When I learned about Docker
I first learned about Docker when I started my internship at FWE, in the summer of 2015. My manager at the time saw my eagerness to use Linux and related tools. I was the only person in the company running Linux on the work laptop. He also saw the popularity of containers and by extension docker blowing up on Hacker News, he tasked me with learning how it worked.
At the time we were looking to transition away from our current ticket system to something new. We eventually moved to Jira , but before that we experiemented with a few different open source offerings. This was a good way to play with Docker.
At this point Docker Hub was around a year old. This meant there wasn’t as robust of an ecosystem for easily deployable images. I was attempting to depoy Redmine , I did find a couple of dockerfiles floating around Github, for it. I used them as reference but decided to try it myself. After learning how to make images, I went on to make many more.
Docker Basics
What is Docker
Without going further, I figure I should explain what Docker is. When I say Docker, I am actually referring to the Docker Engine.
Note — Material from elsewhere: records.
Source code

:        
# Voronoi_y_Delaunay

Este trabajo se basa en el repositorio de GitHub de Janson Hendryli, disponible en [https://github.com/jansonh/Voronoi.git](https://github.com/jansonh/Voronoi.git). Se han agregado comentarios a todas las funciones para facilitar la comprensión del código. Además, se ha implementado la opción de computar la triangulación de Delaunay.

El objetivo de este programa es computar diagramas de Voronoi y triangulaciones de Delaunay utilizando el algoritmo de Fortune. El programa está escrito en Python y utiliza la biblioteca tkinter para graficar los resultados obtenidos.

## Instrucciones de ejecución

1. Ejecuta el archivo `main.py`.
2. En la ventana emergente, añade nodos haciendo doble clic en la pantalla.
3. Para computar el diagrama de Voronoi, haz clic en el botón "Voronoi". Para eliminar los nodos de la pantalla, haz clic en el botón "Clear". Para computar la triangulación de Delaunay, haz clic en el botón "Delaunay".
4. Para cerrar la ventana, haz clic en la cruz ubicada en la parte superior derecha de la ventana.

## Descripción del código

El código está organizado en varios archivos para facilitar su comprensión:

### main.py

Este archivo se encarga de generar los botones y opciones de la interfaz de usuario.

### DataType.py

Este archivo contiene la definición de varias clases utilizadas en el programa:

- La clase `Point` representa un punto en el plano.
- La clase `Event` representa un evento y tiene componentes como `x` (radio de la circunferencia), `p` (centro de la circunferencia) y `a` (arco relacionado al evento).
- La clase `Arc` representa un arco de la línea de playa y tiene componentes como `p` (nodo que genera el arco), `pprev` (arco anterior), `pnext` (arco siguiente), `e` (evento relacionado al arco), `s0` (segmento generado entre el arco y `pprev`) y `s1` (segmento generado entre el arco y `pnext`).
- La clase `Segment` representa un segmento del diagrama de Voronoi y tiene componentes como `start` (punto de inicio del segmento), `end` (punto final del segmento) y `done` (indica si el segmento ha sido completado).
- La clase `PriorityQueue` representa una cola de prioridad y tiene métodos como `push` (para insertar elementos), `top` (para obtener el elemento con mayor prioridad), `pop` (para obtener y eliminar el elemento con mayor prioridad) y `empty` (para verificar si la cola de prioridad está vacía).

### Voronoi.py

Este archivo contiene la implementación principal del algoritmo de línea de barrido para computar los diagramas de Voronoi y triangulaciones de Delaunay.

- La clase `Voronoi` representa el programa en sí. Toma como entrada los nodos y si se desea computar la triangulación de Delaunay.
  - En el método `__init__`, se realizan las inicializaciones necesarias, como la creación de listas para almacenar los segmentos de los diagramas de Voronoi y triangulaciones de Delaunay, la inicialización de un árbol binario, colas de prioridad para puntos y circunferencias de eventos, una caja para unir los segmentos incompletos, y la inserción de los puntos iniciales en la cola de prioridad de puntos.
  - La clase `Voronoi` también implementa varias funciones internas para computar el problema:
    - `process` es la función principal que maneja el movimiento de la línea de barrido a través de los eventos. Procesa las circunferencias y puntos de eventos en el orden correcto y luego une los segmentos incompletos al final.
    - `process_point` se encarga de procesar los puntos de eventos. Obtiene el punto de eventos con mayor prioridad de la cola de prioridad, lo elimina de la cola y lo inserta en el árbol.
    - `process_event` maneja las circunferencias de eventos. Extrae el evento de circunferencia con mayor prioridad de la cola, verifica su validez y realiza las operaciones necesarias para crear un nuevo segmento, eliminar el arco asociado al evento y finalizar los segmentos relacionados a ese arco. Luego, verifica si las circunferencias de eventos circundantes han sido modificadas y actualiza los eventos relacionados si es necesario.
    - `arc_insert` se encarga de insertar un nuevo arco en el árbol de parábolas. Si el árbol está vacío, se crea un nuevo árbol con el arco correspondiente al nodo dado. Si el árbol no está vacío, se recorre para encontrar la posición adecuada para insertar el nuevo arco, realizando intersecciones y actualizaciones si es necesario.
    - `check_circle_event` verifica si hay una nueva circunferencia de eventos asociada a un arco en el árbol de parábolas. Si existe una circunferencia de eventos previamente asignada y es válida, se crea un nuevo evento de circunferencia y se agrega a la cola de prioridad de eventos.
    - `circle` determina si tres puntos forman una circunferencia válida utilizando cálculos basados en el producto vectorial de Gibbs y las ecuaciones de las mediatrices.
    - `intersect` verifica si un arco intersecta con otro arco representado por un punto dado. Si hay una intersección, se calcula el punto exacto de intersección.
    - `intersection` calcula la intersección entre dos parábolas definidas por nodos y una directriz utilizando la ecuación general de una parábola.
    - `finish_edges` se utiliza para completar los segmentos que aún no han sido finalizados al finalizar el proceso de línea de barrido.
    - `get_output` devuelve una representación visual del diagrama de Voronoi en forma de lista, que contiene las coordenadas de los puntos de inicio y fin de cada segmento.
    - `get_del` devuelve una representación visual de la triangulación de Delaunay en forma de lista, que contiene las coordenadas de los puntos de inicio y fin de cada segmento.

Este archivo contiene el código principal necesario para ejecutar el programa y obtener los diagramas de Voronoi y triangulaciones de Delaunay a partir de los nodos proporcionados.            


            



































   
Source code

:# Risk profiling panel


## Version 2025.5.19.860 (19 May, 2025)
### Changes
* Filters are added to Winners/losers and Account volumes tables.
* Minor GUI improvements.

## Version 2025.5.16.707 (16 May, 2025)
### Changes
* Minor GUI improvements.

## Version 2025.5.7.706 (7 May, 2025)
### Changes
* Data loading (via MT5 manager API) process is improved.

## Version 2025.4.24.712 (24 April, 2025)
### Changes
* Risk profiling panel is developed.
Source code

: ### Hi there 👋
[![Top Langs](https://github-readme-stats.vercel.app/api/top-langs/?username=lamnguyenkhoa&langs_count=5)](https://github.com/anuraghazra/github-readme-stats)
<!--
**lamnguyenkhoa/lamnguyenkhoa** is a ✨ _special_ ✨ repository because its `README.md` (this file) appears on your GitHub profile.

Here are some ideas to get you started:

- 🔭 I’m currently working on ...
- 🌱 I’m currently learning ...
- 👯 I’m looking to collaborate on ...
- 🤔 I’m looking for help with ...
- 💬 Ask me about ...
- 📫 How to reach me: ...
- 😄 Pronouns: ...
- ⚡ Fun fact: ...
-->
At its core you have dockerd this is the actual daemon running the containers. You can interface with it by using the docker the client CLI program bundled with the engine, or you can acess it via API.
By default dockerd listens on a unix socket unix:///var/run/docker.sock
. I have seen some pretty cool things done with this, for exampe Portainer
a web UI for managing docker. Can be ran as a child container of the engine it interfaces with. This done by mounting in docker.sock into the portainer container.